MAS Seminar
Speaker David Lentink of the Wageningen Universiteit speaks about how swifts control their glide performance with morphing wings.
Time: 10:30-11:30, tea starts at 10:00, room M279
Gliding birds continually change the shape and size of their wings, presumably to exploit the profound effect of wing morphology on aerodynamic performance. That birds should adjust wing sweep to suit glide speed has been predicted qualitatively by analytical glide models, which extrapolated the wing's performance envelope from aerodynamic theory. Here, we describe the aerodynamic and structural performance of actual swift wings, as measured in a wind tunnel, and on this basis build a semi-empirical glide model. By measuring inside and outside swifts' behavioural envelope, we show that choosing the most suitable sweep can halve sink speed or triple turning rate.

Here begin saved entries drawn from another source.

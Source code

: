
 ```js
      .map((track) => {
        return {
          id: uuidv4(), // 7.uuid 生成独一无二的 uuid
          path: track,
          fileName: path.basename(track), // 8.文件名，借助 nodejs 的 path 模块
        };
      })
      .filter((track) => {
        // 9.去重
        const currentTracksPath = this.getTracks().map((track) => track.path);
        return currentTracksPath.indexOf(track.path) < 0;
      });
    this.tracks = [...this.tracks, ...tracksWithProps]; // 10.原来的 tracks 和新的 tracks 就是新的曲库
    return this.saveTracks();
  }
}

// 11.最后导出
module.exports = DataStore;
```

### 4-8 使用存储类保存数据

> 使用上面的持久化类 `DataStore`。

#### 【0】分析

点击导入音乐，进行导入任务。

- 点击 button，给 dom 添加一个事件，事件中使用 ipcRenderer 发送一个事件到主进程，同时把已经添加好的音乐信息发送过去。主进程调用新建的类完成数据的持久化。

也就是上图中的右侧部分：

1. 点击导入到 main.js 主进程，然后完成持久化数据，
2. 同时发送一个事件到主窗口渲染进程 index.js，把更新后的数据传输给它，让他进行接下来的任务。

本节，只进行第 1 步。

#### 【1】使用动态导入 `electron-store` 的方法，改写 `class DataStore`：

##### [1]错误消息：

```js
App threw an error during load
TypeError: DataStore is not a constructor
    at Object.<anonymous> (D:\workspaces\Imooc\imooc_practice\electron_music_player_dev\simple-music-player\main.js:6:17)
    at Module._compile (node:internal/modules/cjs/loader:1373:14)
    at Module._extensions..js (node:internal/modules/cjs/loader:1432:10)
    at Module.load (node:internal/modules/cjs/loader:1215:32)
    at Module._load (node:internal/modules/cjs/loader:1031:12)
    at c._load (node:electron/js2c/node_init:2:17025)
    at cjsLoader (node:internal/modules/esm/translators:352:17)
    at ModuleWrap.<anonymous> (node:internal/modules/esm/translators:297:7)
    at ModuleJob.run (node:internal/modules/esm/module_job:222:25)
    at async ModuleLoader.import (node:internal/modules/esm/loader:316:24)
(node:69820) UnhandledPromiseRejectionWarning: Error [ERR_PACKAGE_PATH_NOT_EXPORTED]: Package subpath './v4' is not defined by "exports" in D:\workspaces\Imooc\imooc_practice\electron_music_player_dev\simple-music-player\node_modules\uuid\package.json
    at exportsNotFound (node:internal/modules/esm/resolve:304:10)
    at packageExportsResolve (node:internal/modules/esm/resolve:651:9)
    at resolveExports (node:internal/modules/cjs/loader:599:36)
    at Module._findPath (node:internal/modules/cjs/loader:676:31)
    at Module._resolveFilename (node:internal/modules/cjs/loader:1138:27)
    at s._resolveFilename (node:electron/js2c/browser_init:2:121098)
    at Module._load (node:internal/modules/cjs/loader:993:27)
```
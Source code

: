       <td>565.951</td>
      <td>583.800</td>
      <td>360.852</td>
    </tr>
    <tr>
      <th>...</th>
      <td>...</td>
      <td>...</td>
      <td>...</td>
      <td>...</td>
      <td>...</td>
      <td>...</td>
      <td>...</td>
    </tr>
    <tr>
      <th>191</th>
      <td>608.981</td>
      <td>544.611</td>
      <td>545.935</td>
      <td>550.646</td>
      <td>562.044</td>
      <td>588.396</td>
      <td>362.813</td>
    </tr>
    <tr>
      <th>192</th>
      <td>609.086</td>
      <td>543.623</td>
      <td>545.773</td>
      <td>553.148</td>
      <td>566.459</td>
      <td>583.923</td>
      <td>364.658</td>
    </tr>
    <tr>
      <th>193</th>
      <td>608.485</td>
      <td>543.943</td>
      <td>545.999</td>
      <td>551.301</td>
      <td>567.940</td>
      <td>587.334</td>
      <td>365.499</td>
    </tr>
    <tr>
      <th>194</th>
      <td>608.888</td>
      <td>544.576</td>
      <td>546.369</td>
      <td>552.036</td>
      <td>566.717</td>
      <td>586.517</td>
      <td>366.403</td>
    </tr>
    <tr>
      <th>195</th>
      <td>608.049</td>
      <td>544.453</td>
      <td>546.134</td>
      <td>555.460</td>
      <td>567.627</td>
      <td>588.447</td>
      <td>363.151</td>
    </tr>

Extended wings are superior for slow glides and turns; swept wings are superior for fast glides and turns. This superiority is due to better aerodynamic performance - with the exception of fast turns. Swept wings are less effective at generating lift while turning at high speeds, but can bear the extreme loads. Finally, our glide model predicts that cost-effective gliding occurs at speeds of 8-10 m/s, whereas agility-related figures of merit peak at 15 to 25 m/s. Swifts in fact roost at 8-10 m/s, thus our model can explain this choice for a resting behaviour. Morphing not only adjusts birds' wing performance to the task at hand, but could also control the flight of future aircraft. To demonstrate this we designed a morphing micro air vehicle inspired by gliding swifts together with a group of students. This micro air vehicle, RoboSwift, with a span of 50cm and a weight of 100 grams, has been flight-tested to show such morphing vehicles are feasible.